Leslie Berestein, Union-Tribune (San Diego), November 8, 2007
The discovery of a dilapidated 20-foot pleasure boat on a Del Mar beach early yesterday is just the latest instance of a suspected human-smuggling boat turning up abandoned along the county’s coastline.
ICE agents and Coast Guard officials talked with contractors about how to recover a small vessel discovered abandoned yesterday on a Del Mar beach.
During the past six months, between 10 and 15 beat-up watercraft have been found dumped along the coast between Imperial Beach and Del Mar, immigration officials said.
“What we are seeing now is a new tactic that is being used, which is basically to get these old boats for cheap somehow, and then abandon them as quickly as possible,” said Lauren Mack, a spokeswoman with U.S. Immigration and Customs Enforcement, or ICE, in San Diego. “It’s no loss to the organization.”
In September, a 24-foot boat washed ashore at La Jolla’s Wipeout Beach, south of the lifeguard tower at Children’s Pool. A homeless woman who had been sleeping nearby told lifeguards she had seen about 10 people come out of the water and run away. She said they had been wearing black.

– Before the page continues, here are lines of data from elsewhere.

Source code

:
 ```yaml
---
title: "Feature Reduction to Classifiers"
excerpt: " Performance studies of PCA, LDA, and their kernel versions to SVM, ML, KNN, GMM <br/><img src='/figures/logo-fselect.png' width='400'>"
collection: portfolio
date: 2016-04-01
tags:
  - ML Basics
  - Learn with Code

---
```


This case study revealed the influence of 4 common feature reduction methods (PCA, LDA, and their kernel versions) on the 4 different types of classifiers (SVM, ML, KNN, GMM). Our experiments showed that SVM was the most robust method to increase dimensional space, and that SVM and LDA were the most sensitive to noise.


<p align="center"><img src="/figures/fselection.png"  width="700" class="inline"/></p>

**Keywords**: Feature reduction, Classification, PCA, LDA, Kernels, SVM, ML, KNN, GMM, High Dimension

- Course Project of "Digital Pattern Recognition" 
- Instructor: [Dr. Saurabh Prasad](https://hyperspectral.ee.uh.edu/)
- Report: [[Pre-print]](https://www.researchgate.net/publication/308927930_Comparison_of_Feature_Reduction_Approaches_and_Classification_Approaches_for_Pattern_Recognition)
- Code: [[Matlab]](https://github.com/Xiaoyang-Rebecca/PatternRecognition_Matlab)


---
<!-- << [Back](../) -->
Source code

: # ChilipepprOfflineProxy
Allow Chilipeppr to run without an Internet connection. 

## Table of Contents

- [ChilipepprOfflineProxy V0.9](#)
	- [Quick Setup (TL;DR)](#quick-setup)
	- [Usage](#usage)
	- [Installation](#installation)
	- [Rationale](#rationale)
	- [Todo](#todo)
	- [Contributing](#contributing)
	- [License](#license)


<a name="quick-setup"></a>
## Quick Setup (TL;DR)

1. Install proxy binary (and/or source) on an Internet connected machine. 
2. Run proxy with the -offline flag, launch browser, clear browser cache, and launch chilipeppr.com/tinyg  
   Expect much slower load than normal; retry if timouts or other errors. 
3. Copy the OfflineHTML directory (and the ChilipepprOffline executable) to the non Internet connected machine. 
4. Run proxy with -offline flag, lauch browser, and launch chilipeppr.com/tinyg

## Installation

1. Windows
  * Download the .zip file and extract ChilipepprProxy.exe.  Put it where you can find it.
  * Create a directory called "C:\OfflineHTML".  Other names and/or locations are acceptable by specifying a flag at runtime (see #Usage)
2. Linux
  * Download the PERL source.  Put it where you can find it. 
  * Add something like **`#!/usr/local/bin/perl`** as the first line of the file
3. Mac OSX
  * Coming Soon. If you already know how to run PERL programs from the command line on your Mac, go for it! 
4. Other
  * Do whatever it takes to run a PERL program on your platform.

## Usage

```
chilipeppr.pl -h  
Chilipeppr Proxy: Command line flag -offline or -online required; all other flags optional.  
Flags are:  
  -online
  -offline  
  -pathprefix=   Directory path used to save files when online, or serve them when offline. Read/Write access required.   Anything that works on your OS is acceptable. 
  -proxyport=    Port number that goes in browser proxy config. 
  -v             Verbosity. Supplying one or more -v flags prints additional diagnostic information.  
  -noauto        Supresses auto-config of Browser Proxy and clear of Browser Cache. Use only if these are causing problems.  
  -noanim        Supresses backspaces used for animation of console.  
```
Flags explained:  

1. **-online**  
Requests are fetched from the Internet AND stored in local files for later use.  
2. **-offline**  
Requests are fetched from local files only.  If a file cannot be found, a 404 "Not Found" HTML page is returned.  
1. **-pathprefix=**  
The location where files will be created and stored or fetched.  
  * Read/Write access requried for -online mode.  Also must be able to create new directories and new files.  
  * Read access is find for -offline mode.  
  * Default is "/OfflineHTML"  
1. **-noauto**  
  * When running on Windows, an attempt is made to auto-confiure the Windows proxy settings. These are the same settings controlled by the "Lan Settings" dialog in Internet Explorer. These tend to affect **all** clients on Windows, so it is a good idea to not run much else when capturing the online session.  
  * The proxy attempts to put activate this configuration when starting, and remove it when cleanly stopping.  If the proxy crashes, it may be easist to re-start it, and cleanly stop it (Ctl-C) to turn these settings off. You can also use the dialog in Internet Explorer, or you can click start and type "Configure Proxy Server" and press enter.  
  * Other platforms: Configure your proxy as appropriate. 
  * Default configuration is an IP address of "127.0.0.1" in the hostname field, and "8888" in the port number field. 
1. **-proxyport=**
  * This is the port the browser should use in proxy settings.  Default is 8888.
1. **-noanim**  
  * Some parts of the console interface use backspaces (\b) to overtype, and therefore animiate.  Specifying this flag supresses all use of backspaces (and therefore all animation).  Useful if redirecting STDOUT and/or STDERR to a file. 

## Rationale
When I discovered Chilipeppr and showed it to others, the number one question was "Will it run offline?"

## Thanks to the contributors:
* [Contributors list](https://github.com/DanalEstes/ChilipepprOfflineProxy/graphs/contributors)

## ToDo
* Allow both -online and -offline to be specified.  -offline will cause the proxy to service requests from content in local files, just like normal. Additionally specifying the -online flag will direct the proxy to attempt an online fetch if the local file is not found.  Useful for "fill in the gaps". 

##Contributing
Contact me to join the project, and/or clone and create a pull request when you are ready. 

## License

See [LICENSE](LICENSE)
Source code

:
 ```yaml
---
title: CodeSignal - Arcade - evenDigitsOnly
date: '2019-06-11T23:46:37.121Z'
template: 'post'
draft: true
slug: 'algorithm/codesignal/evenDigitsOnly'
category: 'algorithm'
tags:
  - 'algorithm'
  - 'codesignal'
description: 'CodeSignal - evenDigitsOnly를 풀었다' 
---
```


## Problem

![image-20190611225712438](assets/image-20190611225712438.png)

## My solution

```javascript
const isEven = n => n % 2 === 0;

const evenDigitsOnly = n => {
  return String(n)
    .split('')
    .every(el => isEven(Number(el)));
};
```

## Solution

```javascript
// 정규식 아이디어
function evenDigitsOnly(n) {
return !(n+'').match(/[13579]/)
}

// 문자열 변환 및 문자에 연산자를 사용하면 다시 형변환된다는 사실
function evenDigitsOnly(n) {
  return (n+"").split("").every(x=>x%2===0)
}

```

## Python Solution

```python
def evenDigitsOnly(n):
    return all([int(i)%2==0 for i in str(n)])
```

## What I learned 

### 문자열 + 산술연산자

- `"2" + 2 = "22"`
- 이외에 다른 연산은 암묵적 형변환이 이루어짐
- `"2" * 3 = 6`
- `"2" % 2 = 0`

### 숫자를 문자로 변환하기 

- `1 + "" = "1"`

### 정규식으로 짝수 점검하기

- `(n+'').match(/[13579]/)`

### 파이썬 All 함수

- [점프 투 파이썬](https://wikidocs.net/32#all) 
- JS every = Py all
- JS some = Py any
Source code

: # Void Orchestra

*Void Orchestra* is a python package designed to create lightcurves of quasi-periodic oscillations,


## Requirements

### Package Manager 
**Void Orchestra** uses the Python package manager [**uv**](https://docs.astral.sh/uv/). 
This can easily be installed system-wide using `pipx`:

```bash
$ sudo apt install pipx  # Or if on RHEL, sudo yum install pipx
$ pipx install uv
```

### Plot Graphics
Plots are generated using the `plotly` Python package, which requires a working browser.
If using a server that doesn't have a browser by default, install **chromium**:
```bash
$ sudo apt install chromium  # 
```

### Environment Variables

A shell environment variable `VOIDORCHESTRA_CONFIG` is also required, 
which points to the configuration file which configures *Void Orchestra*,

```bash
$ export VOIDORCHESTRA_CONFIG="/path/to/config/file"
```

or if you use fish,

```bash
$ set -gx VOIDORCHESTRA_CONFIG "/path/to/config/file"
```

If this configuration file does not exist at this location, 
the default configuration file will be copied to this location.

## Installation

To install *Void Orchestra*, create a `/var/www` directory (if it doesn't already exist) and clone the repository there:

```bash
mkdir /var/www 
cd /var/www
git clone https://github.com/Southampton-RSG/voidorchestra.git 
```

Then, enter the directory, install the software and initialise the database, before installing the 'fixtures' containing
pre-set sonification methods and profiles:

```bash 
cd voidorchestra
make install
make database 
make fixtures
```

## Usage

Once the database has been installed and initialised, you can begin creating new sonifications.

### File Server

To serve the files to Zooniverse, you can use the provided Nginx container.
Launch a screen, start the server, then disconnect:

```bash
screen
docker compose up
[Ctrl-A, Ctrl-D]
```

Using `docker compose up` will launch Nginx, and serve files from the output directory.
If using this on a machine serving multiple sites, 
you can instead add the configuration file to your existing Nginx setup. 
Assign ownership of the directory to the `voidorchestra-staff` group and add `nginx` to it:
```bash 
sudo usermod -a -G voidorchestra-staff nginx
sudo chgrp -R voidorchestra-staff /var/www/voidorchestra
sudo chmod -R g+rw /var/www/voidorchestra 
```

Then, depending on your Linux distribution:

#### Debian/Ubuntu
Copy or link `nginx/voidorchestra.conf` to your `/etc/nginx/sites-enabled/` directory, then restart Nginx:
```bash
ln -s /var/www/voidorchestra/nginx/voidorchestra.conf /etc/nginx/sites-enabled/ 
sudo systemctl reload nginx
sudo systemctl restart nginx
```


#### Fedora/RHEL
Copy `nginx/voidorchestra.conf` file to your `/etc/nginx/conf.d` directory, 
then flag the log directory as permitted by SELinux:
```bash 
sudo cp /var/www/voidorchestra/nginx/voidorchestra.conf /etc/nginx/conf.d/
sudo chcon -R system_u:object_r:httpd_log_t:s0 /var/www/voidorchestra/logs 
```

The discovery of these suspected smuggling boats lately is not surprising in that border enforcement has squeezed many of the land routes used, said Wayne Cornelius, director of the Center for Comparative Immigration Studies at the University of California San Diego.
The Border Patrol is reporting 20 percent fewer illegal border-crossing apprehensions were made along the southern border this fiscal year, which ended Sept. 30, than the previous year. However, arrests in the San Diego sector are up 7 percent. According to the agency, the San Diego sector is the only stretch of the U.S.-Mexico border that did not witness a drop in apprehensions during the past year.